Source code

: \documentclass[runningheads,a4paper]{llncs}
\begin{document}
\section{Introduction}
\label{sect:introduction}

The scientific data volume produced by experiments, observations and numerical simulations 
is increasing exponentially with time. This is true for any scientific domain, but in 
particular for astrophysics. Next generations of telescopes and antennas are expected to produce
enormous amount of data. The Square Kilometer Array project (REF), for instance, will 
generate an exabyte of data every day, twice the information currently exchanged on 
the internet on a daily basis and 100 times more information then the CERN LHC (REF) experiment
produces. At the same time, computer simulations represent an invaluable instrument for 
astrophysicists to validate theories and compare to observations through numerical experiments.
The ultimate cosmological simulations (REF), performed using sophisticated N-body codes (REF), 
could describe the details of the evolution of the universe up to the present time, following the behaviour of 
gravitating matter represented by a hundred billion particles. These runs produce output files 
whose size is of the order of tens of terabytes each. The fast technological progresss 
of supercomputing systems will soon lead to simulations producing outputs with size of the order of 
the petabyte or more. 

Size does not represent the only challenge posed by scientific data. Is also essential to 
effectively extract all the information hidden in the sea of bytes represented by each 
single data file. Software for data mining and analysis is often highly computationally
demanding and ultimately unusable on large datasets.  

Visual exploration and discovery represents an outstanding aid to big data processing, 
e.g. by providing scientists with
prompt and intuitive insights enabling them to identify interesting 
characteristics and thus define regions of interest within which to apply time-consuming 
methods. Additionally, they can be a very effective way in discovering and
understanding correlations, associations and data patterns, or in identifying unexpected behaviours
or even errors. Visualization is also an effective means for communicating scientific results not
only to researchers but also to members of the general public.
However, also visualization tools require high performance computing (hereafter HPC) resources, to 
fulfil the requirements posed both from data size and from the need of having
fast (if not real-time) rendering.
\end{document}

### TASK DESCRIPTION
Could you set down, exactly as written, the lines above between the one holding "Size does not" and the one holding "Visual exploration and", inclusive, and nothing more?

### ANSWER
Size does not represent the only challenge posed by scientific data. Is also essential to 
effectively extract all the information hidden in the sea of bytes represented by each 
single data file. Software for data mining and analysis is often highly computationally
demanding and ultimately unusable on large datasets.  

Visual exploration and discovery represents an outstanding aid to big data processing, 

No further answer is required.